**How to complete this task**
Using the data below, return the stretch from the line that contains "- Atomic transactions" through the line that contains "## References", both included, exactly as it stands and nothing beyond it.

**Source data**
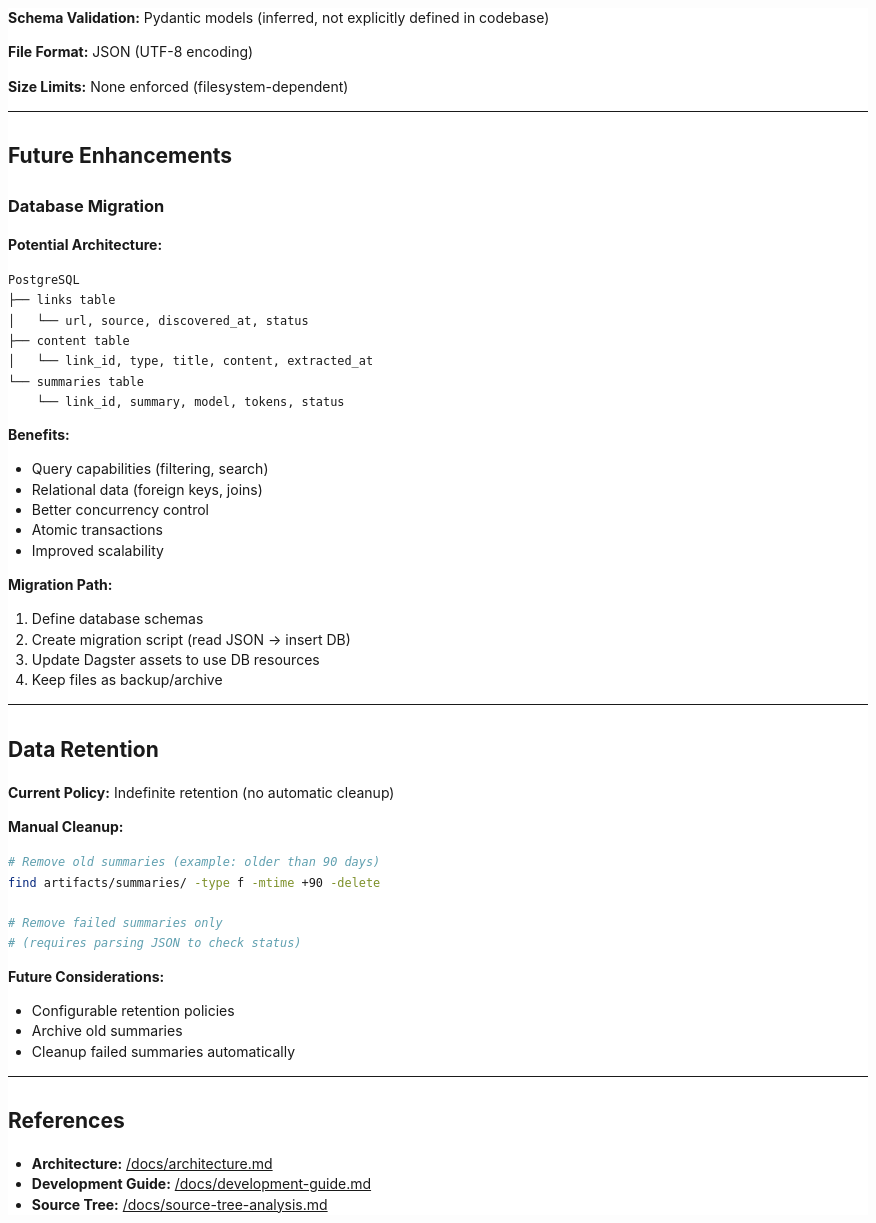 **Schema Validation:** Pydantic models (inferred, not explicitly defined in codebase)

**File Format:** JSON (UTF-8 encoding)

**Size Limits:** None enforced (filesystem-dependent)

---

## Future Enhancements

### Database Migration

**Potential Architecture:**
```
PostgreSQL
├── links table
│   └── url, source, discovered_at, status
├── content table
│   └── link_id, type, title, content, extracted_at
└── summaries table
    └── link_id, summary, model, tokens, status
```

**Benefits:**
- Query capabilities (filtering, search)
- Relational data (foreign keys, joins)
- Better concurrency control
- Atomic transactions
- Improved scalability

**Migration Path:**
1. Define database schemas
2. Create migration script (read JSON → insert DB)
3. Update Dagster assets to use DB resources
4. Keep files as backup/archive

---

## Data Retention

**Current Policy:** Indefinite retention (no automatic cleanup)

**Manual Cleanup:**
```bash
# Remove old summaries (example: older than 90 days)
find artifacts/summaries/ -type f -mtime +90 -delete

# Remove failed summaries only
# (requires parsing JSON to check status)
```

**Future Considerations:**
- Configurable retention policies
- Archive old summaries
- Cleanup failed summaries automatically

---

## References

- **Architecture:** [/docs/architecture.md](/docs/architecture.md)
- **Development Guide:** [/docs/development-guide.md](/docs/development-guide.md)
- **Source Tree:** [/docs/source-tree-analysis.md](/docs/source-tree-analysis.md)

**Answer area**
- Atomic transactions
- Improved scalability

**Migration Path:**
1. Define database schemas
2. Create migration script (read JSON → insert DB)
3. Update Dagster assets to use DB resources
4. Keep files as backup/archive

---

## Data Retention

**Current Policy:** Indefinite retention (no automatic cleanup)

**Manual Cleanup:**
```bash
# Remove old summaries (example: older than 90 days)
find artifacts/summaries/ -type f -mtime +90 -delete

# Remove failed summaries only
# (requires parsing JSON to check status)
```

**Future Considerations:**
- Configurable retention policies
- Archive old summaries
- Cleanup failed summaries automatically

---

## References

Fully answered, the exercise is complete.